If McVety says it, who's going to argue?


At a news conference this morning Charles McVety, president of the Canadian Christian Conference, said Prime Minister Stephen Harper’s wife Laureen is responsible for the war in Iraq. Fighting there, he claims, has increased the amount of tooth decay in Canada.

Prime Minister Harper responded, saying democracy is important: “Bombs over Baghdad will eventually mean ballots over Baghdad.”

Or how about….

At a news conference this morning Charles McVety, senior director of Defend Marriage Canada, said Canada’s gun registry was built by tiny former Soviet spies. Therefore he claims that anyone who registers a gun in Canada will have problems with their cable TV every second Friday.

Rogers says it is considering a rollout of fibre-optic cable: “We want every Canadian to have the best cable service possible.”

Or here’s another one….

At a news conference this morning Charles McVety, president of the Canada Family Action Coalition, told reporters that the government failed to solicit public input prior to legalizing same-sex marriage. Now that it’s law, teachers across the country are teaching pornography to 14-year-olds.

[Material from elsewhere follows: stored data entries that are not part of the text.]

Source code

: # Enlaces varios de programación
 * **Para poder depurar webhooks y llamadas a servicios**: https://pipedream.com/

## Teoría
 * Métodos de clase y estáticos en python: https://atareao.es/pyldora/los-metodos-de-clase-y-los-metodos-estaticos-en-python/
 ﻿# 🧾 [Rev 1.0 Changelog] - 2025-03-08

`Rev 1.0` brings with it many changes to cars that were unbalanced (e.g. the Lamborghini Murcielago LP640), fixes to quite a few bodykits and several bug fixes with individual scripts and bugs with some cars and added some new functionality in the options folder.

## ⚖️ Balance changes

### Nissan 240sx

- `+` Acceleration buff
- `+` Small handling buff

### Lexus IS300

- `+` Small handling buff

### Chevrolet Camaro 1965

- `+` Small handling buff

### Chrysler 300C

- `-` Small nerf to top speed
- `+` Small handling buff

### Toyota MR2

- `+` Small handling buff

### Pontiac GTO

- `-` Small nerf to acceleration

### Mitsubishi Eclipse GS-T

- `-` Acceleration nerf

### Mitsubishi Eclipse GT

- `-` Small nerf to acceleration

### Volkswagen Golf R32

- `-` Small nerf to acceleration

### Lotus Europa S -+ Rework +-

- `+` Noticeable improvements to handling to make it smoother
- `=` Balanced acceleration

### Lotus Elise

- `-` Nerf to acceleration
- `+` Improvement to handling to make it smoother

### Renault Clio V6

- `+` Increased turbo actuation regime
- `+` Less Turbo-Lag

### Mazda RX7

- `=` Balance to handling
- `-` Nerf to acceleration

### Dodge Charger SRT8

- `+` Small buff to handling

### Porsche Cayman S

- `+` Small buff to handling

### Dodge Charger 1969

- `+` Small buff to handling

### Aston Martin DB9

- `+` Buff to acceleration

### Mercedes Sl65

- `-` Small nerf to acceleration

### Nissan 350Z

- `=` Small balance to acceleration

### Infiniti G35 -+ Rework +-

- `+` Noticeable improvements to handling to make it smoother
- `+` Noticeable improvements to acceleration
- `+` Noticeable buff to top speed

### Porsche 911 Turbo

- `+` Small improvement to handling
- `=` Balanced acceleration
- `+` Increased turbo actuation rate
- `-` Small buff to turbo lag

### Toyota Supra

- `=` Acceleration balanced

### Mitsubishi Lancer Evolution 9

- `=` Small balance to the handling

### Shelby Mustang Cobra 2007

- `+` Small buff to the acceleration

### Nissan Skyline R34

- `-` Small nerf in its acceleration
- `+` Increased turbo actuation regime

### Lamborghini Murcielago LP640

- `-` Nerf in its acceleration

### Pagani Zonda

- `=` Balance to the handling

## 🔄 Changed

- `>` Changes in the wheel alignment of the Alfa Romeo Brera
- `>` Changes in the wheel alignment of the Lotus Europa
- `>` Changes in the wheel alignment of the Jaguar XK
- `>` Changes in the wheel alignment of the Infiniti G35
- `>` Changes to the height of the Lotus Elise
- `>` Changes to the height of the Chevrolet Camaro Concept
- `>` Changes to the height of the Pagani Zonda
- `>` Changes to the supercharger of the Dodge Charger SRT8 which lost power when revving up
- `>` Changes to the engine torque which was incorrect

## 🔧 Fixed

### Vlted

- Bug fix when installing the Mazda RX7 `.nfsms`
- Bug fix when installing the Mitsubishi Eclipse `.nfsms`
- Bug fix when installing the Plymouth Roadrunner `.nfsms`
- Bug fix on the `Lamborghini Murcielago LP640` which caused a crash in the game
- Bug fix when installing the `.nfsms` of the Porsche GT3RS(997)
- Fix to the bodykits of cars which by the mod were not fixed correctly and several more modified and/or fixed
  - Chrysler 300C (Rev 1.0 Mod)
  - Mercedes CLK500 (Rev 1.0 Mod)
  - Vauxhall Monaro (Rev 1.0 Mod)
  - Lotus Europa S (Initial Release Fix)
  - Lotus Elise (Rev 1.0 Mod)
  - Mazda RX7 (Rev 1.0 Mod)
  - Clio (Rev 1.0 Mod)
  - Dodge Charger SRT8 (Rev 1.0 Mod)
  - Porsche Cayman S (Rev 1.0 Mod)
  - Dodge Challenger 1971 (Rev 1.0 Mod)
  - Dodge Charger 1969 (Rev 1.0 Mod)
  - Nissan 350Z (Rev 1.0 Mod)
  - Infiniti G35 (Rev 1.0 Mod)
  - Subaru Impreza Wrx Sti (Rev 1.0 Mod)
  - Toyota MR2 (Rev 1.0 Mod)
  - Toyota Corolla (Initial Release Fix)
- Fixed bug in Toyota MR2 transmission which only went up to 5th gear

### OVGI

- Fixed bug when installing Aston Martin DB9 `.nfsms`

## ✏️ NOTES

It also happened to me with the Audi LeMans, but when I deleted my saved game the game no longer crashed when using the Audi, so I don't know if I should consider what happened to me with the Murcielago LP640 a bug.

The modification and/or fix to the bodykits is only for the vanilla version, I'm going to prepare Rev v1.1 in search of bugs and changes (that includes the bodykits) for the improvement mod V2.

Gay activists say the news conference is an effort by the religious right to impose their beliefs on the country as a whole. “The religion of one should not become the law of others,” said Laurie Arron of Canadians For Equal Marriage….

Oh wait. That third example is the gist of what Canada’s national media — The Globe And Mail, The National Post, The CBC — really did report on Oct 24 after a news conference where McVety made those claims.

McVety was lying — or delusional (who am I to judge?). But rather than challenge him or do research, most reporters just called the “opposing side.”

That’s the way a lot of issue-driven reporting is done: He said/she said. This kind of journalism is called “fair.” When reporting the statements of one side, journalists rush around to find someone who will say the opposite — and let readers make their own decision. All opinions have equal weight, don’t they?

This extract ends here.